Could you copy each line of the entries that contains "student"?

══ The input

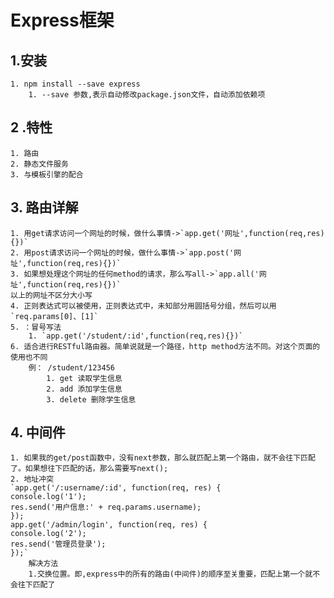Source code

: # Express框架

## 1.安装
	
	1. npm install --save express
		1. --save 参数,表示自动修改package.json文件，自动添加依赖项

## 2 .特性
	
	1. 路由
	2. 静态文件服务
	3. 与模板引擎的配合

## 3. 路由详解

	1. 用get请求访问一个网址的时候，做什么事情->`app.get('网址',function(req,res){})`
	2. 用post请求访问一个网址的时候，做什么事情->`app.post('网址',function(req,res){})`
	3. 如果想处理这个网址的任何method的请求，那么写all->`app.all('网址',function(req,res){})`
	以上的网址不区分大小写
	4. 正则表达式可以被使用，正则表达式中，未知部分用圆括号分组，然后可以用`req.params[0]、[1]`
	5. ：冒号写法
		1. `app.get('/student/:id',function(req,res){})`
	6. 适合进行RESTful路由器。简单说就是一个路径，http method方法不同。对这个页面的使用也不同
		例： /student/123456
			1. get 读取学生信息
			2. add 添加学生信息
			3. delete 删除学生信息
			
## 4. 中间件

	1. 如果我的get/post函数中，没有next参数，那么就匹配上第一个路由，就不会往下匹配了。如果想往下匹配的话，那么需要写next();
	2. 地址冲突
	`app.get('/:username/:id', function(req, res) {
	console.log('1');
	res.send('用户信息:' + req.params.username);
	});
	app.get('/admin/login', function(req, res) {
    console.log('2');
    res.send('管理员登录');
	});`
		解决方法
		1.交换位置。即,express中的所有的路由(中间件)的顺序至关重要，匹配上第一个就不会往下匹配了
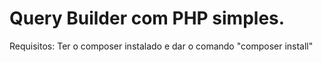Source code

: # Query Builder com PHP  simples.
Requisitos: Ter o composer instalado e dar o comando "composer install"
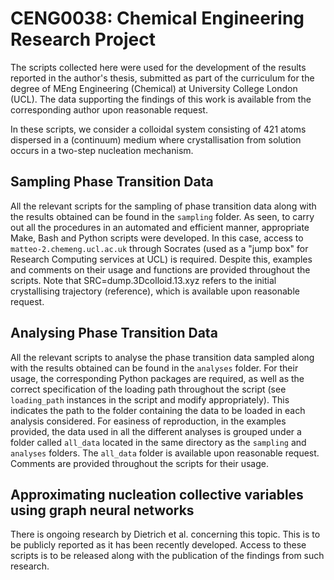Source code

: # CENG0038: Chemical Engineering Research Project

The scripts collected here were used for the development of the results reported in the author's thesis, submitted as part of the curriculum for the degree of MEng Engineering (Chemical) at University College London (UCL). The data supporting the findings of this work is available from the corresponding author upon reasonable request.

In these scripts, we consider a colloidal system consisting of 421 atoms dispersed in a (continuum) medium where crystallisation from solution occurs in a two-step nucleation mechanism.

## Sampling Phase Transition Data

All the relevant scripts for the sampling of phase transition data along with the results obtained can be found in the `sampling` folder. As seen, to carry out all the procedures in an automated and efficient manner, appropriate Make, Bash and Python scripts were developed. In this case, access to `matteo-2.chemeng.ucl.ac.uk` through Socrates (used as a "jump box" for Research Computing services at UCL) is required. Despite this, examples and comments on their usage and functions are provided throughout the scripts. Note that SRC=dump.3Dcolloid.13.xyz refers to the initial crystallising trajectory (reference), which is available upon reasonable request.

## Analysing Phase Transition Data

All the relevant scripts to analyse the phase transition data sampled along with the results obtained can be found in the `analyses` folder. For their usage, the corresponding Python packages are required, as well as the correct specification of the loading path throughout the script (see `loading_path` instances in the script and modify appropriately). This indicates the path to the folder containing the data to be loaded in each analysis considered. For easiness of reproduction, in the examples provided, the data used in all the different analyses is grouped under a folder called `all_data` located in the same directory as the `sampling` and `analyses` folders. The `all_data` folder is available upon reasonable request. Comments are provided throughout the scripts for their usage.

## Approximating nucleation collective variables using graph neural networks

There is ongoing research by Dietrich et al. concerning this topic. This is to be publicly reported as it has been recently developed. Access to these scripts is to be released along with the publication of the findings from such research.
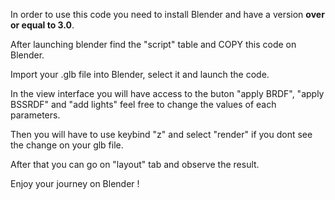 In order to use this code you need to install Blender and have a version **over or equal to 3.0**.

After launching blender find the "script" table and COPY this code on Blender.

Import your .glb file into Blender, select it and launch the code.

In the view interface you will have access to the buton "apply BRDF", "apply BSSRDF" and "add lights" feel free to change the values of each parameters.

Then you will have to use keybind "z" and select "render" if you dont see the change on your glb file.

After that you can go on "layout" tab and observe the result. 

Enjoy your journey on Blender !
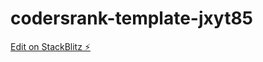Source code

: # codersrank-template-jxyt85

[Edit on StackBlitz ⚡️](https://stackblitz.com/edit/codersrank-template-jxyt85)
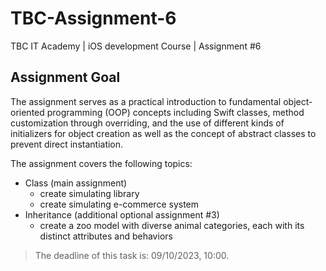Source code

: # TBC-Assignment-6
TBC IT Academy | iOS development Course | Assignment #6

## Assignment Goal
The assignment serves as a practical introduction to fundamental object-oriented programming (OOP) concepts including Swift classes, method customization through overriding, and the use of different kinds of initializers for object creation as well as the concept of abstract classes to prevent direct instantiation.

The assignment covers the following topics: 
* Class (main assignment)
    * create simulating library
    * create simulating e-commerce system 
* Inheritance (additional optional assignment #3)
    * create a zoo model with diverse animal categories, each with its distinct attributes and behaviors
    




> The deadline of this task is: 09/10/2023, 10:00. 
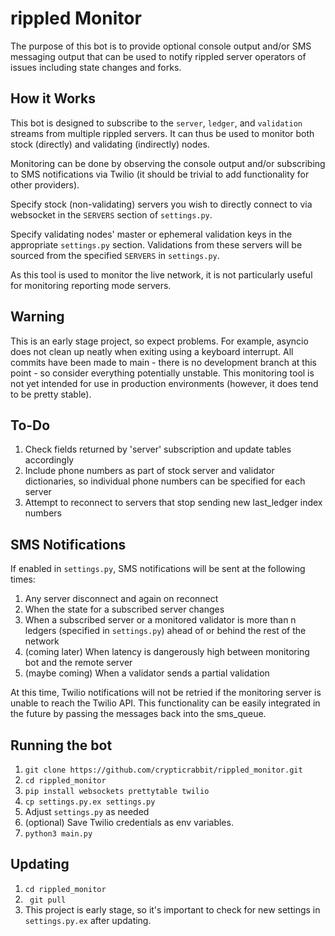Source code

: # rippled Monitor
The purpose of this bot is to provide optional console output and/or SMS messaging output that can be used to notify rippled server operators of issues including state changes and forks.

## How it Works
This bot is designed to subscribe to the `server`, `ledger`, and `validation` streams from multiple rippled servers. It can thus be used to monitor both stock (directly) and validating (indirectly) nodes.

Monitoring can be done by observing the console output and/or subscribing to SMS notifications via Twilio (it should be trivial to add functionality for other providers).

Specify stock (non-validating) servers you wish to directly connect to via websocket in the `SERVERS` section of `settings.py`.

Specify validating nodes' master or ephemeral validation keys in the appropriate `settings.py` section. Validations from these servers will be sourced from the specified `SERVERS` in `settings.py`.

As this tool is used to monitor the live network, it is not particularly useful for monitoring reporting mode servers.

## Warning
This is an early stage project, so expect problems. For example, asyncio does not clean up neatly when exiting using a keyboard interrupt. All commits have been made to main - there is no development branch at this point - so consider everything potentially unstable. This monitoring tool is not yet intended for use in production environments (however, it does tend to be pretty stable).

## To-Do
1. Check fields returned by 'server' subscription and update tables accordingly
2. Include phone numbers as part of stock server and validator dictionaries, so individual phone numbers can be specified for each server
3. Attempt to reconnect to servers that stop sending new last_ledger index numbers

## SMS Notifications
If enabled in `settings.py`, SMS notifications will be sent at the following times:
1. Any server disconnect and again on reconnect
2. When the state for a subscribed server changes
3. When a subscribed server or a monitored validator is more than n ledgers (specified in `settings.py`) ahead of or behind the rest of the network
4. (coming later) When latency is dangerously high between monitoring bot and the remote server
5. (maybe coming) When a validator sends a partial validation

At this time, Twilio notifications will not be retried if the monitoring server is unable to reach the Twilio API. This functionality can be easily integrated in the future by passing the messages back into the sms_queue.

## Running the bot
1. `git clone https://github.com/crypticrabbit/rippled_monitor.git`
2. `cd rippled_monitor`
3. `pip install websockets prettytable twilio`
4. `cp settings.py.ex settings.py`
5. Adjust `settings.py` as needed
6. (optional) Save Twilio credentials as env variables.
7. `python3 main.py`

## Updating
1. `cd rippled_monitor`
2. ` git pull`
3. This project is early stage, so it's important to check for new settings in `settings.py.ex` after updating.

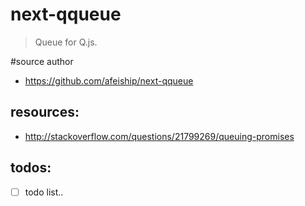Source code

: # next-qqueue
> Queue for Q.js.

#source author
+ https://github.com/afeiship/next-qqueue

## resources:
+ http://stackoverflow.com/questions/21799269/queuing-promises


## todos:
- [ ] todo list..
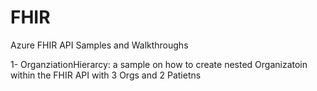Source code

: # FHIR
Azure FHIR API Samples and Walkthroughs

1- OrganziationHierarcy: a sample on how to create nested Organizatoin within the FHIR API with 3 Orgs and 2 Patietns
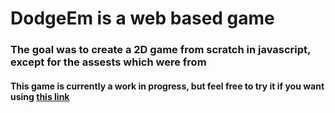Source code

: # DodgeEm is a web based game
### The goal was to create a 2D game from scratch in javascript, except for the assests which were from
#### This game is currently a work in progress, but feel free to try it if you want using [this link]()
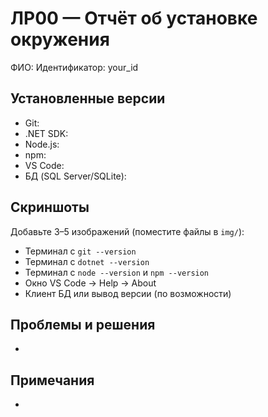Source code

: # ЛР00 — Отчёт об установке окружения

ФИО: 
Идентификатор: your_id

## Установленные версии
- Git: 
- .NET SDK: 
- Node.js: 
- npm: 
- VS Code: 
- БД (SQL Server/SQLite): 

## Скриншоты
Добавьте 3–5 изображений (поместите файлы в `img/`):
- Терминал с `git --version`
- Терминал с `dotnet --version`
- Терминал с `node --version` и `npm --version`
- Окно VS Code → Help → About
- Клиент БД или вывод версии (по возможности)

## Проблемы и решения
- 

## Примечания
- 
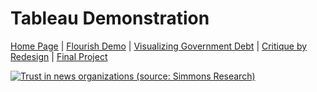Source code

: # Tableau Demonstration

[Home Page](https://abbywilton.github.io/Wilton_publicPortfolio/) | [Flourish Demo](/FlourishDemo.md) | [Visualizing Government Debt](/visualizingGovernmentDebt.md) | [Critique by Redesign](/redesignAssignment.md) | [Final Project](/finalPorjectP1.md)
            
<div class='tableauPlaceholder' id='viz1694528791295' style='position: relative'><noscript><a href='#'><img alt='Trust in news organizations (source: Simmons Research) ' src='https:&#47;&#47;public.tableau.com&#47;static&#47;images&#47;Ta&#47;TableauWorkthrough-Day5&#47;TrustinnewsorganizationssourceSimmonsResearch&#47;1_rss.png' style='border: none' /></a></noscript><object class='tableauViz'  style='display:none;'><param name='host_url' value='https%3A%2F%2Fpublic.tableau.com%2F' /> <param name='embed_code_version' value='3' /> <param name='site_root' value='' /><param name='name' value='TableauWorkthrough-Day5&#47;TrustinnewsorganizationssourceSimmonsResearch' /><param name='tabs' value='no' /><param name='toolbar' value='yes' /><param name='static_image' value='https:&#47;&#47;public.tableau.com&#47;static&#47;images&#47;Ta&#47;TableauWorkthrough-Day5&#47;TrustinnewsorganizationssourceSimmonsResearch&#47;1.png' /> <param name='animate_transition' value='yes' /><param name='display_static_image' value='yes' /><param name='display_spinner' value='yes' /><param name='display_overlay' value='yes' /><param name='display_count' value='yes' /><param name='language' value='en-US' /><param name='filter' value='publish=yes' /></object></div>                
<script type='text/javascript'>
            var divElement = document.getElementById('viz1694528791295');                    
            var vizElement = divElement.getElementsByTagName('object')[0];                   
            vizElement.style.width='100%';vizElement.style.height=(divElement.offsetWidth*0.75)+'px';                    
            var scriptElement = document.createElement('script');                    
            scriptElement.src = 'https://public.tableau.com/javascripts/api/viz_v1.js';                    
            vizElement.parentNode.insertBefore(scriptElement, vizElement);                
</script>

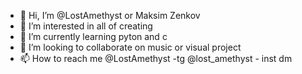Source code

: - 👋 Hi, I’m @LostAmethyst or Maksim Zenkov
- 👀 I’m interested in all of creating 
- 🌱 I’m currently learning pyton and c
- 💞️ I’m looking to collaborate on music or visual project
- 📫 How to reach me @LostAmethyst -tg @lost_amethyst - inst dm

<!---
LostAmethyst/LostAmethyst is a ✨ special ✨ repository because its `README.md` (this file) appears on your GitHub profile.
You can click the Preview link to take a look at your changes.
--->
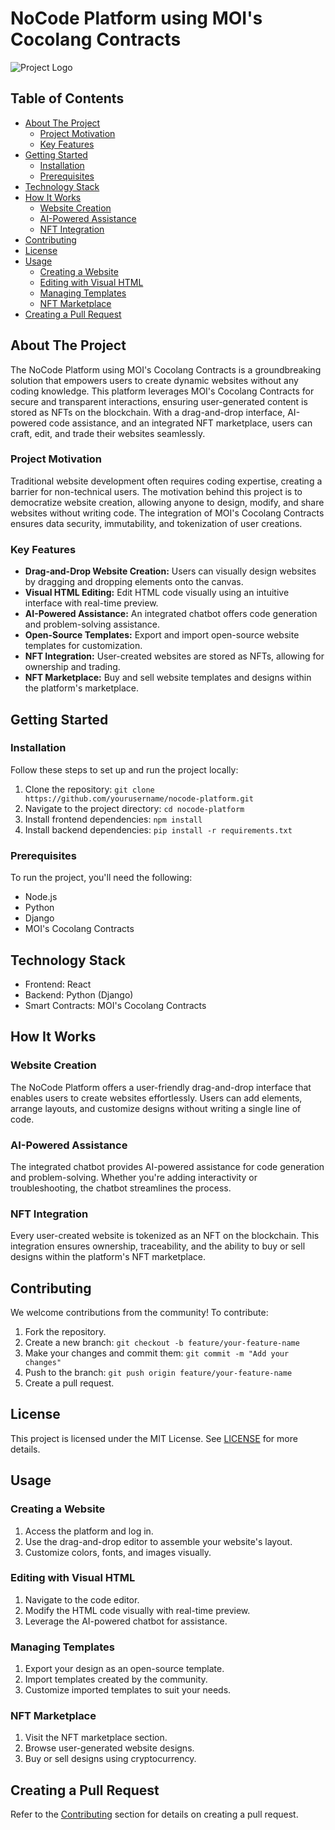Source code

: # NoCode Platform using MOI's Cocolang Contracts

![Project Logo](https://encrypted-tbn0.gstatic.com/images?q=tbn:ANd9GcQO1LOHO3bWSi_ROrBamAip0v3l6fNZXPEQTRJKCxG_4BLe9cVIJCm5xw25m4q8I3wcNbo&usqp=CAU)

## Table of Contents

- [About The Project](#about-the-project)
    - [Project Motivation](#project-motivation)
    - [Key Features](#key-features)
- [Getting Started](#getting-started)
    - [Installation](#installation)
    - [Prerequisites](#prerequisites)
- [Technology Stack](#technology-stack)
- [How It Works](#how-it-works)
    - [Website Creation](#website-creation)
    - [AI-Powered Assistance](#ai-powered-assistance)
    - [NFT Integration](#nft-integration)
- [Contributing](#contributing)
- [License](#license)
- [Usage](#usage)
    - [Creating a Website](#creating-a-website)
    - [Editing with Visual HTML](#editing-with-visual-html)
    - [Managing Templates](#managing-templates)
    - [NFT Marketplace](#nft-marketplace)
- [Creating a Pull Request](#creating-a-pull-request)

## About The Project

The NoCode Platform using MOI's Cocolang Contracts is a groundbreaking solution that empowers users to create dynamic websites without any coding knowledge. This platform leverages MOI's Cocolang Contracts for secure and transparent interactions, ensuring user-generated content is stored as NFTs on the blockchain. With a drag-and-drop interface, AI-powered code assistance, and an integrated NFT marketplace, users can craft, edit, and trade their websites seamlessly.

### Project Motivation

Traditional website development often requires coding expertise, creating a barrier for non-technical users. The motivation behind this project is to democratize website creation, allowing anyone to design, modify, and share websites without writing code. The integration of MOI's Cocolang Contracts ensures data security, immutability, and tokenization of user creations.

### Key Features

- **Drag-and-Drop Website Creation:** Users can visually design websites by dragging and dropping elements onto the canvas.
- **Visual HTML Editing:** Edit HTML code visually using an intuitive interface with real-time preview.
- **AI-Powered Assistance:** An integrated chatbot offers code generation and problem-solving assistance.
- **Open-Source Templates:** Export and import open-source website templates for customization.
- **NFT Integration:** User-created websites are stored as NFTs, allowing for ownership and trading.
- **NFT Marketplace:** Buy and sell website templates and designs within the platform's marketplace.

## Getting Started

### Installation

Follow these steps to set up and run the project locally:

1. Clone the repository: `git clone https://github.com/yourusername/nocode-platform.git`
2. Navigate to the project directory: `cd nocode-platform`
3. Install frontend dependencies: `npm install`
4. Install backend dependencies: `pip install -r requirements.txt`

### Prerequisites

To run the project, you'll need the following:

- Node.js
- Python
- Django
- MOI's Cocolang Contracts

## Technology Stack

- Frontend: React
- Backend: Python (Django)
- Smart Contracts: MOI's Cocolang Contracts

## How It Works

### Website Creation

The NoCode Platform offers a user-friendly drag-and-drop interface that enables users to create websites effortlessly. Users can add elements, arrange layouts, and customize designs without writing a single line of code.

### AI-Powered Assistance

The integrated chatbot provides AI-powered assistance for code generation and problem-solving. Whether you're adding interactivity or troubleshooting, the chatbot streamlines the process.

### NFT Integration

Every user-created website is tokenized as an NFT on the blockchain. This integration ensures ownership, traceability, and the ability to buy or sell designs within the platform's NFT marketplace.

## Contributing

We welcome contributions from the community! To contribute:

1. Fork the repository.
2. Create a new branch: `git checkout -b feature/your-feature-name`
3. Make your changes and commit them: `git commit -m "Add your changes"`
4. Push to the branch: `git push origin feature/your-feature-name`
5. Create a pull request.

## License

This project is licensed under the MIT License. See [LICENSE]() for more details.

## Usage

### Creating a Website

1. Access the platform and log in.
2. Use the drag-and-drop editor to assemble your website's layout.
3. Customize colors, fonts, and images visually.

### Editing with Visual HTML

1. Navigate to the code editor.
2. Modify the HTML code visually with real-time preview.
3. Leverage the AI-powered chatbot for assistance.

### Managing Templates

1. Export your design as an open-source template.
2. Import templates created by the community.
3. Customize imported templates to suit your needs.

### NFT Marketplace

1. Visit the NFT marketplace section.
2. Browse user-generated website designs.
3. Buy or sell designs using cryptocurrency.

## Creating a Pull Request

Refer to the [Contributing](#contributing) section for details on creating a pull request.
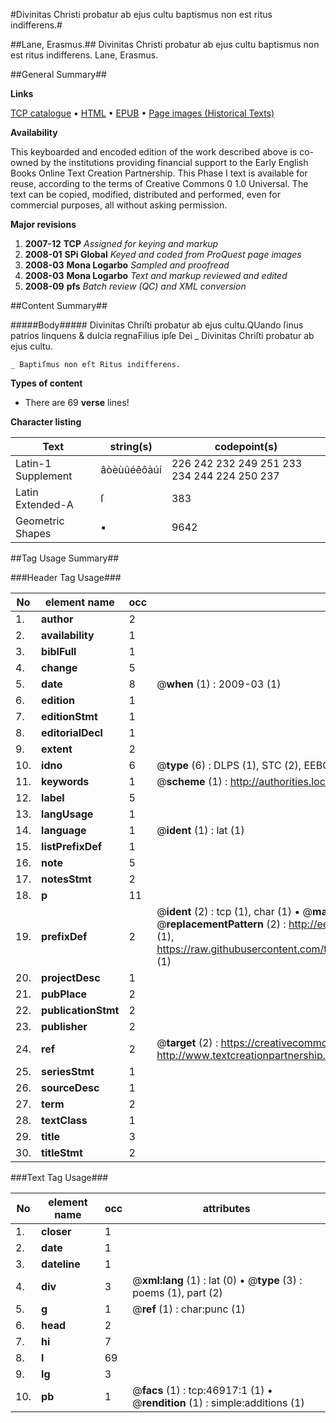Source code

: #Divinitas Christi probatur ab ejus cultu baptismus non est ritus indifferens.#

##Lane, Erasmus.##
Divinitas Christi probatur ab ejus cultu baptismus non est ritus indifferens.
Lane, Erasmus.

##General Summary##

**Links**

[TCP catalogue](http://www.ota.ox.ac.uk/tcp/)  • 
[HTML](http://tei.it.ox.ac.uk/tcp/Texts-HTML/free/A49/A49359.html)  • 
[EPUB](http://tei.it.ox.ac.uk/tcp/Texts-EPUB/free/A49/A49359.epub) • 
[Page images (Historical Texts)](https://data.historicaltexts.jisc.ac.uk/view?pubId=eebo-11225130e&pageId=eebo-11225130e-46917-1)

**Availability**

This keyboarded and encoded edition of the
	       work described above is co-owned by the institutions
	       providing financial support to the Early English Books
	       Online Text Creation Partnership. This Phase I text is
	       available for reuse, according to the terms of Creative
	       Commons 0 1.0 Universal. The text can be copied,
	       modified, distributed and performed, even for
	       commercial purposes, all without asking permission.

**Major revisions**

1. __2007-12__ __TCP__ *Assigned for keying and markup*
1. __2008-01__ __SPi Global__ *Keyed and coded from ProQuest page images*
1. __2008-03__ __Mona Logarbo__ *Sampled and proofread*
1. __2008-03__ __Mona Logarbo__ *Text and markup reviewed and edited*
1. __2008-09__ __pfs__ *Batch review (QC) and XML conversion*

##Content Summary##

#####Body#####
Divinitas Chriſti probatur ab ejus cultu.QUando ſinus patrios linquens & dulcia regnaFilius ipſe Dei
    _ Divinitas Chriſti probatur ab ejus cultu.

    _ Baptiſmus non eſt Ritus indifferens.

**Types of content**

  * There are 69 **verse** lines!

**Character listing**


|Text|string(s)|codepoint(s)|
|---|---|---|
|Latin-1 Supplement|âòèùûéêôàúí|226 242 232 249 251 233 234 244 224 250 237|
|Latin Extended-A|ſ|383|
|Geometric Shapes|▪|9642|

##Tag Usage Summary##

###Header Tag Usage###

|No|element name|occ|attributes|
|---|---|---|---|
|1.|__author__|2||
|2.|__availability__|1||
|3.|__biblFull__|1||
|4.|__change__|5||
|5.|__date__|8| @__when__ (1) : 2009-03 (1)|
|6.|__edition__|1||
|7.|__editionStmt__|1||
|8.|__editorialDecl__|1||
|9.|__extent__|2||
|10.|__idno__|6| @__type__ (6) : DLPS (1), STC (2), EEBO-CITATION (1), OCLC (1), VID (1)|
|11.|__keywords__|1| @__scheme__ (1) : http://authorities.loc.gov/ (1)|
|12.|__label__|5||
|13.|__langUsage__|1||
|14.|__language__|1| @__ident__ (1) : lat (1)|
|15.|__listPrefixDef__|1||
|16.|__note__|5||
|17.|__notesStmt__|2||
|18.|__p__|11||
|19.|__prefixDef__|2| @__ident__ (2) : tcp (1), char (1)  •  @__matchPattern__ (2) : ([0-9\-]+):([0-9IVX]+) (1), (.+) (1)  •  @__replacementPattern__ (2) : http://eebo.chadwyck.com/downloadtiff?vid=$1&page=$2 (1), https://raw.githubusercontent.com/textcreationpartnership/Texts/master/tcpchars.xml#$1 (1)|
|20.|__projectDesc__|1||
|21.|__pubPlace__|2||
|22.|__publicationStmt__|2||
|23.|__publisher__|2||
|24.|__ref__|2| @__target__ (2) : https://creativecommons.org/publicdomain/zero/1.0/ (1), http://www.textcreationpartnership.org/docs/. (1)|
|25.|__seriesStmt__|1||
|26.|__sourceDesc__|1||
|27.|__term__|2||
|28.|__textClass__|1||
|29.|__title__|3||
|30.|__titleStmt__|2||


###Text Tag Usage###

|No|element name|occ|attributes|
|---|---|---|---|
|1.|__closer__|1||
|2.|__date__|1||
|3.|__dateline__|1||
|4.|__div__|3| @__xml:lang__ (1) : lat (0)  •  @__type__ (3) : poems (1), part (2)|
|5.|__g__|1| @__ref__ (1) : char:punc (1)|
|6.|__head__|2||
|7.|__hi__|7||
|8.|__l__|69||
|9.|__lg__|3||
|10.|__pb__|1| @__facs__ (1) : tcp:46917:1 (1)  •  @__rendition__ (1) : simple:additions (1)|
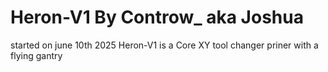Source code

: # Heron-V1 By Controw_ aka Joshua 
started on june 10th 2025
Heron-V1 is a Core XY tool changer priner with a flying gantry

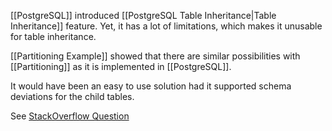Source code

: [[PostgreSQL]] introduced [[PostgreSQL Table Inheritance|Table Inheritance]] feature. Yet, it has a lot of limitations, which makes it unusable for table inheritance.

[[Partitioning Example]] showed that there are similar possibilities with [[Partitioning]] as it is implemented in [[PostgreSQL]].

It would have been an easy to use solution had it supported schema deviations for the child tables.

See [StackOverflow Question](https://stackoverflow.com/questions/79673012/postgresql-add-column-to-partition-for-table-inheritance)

════

## [Response]
		1. `app.get('/student/:id',function(req,res){})`
		例： /student/123456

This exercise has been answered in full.